◆ **WHAT NEEDS TO BE DONE**
Which lines of the entries contain the string "github"? Copy each of them.
═══ RECORDS FOR THE TASK ═══
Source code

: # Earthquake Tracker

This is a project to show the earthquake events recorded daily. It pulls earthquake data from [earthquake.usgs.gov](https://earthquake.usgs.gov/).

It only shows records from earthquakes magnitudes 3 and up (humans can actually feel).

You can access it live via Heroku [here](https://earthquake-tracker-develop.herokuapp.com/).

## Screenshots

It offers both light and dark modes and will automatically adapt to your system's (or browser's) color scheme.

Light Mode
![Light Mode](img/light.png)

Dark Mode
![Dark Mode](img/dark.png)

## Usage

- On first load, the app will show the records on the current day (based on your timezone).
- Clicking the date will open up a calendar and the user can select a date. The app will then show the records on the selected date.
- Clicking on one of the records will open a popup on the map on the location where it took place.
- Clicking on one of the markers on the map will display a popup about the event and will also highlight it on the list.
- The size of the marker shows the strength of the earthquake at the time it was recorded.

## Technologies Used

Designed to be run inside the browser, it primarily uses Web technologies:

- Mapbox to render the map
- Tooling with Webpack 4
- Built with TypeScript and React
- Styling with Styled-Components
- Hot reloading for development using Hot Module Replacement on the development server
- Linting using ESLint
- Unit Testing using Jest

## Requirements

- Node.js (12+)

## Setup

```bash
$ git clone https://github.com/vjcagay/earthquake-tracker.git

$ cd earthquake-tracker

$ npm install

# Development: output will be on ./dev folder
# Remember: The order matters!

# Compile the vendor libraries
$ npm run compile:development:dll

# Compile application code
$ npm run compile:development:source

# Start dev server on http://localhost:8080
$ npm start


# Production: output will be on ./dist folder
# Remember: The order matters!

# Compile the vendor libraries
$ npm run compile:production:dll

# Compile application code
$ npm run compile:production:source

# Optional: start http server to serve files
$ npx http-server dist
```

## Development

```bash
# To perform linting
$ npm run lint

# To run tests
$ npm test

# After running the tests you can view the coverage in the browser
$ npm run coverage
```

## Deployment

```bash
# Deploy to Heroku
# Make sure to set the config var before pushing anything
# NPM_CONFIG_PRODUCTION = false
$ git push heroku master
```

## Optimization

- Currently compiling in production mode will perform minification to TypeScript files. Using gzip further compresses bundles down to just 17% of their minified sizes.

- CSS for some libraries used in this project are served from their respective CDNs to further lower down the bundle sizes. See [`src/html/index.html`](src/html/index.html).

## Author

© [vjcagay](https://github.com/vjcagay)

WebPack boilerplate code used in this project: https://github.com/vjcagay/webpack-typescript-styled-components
═══
◆ **RESULT**
$ git clone https://github.com/vjcagay/earthquake-tracker.git
© [vjcagay](https://github.com/vjcagay)
WebPack boilerplate code used in this project: https://github.com/vjcagay/webpack-typescript-styled-components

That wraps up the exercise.